### [What you should do]
Whenever a line below includes the word "https", copy that line.

Collected data entries:
********************

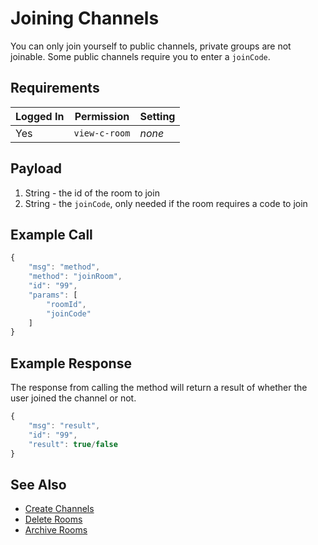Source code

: # Joining Channels

You can only join yourself to public channels, private groups are not joinable. Some public channels require you to enter a `joinCode`.

## Requirements

| Logged In | Permission    | Setting |
| --------- | ------------- | ------- |
| Yes       | `view-c-room` | _none_  |

## Payload

1. String - the id of the room to join
2. String - the `joinCode`, only needed if the room requires a code to join

## Example Call

```javascript
{
    "msg": "method",
    "method": "joinRoom",
    "id": "99",
    "params": [
        "roomId",
        "joinCode"
    ]
}
```

## Example Response

The response from calling the method will return a result of whether the user joined the channel or not.

```javascript
{
    "msg": "result",
    "id": "99",
    "result": true/false
}
```

## See Also

* [Create Channels](create-channels.md)
* [Delete Rooms](delete-rooms.md)
* [Archive Rooms](archive-rooms.md)
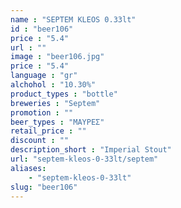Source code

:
 ```yaml
---
name : "SEPTEM KLEOS 0.33lt"
id : "beer106"
price : "5.4"
url : ""
image : "beer106.jpg"
price : "5.4"
language : "gr"
alchohol : "10.30%"
product_types : "bottle"
breweries : "Septem"
promotion : ""
beer_types : "ΜΑΥΡΕΣ"
retail_price : ""
discount : ""
description_short : "Imperial Stout"
url: "septem-kleos-0-33lt/septem"
aliases: 
    - "septem-kleos-0-33lt"
slug: "beer106"
---
```



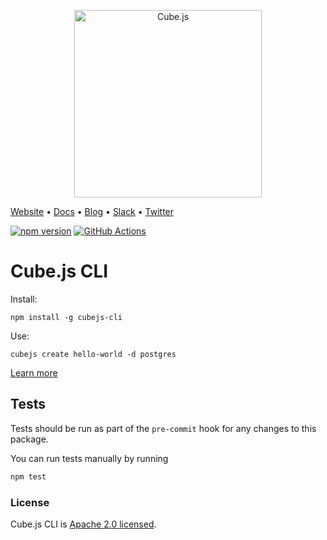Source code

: <p align="center"><a href="https://cube.dev"><img src="https://i.imgur.com/zYHXm4o.png" alt="Cube.js" width="300px"></a></p>

[Website](https://cube.dev) • [Docs](https://cube.dev/docs) • [Blog](https://cube.dev/blog) • [Slack](https://slack.cube.dev) • [Twitter](https://twitter.com/thecubejs)

[![npm version](https://badge.fury.io/js/%40cubejs-backend%2Fserver.svg)](https://badge.fury.io/js/%40cubejs-backend%2Fserver)
[![GitHub Actions](https://github.com/cube-js/cube.js/workflows/Build/badge.svg)](https://github.com/cube-js/cube.js/actions?query=workflow%3ABuild+branch%3Amaster)

# Cube.js CLI

Install:

```
npm install -g cubejs-cli
```

Use:

```
cubejs create hello-world -d postgres
```

[Learn more](https://github.com/cube-js/cube.js#getting-started)

## Tests

Tests should be run as part of the `pre-commit` hook for any changes to this package.

You can run tests manually by running

```bash
npm test
```

### License

Cube.js CLI is [Apache 2.0 licensed](./LICENSE).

********************

### [Response area]
: <p align="center"><a href="https://cube.dev"><img src="https://i.imgur.com/zYHXm4o.png" alt="Cube.js" width="300px"></a></p>
[Website](https://cube.dev) • [Docs](https://cube.dev/docs) • [Blog](https://cube.dev/blog) • [Slack](https://slack.cube.dev) • [Twitter](https://twitter.com/thecubejs)
[![npm version](https://badge.fury.io/js/%40cubejs-backend%2Fserver.svg)](https://badge.fury.io/js/%40cubejs-backend%2Fserver)
[![GitHub Actions](https://github.com/cube-js/cube.js/workflows/Build/badge.svg)](https://github.com/cube-js/cube.js/actions?query=workflow%3ABuild+branch%3Amaster)
[Learn more](https://github.com/cube-js/cube.js#getting-started)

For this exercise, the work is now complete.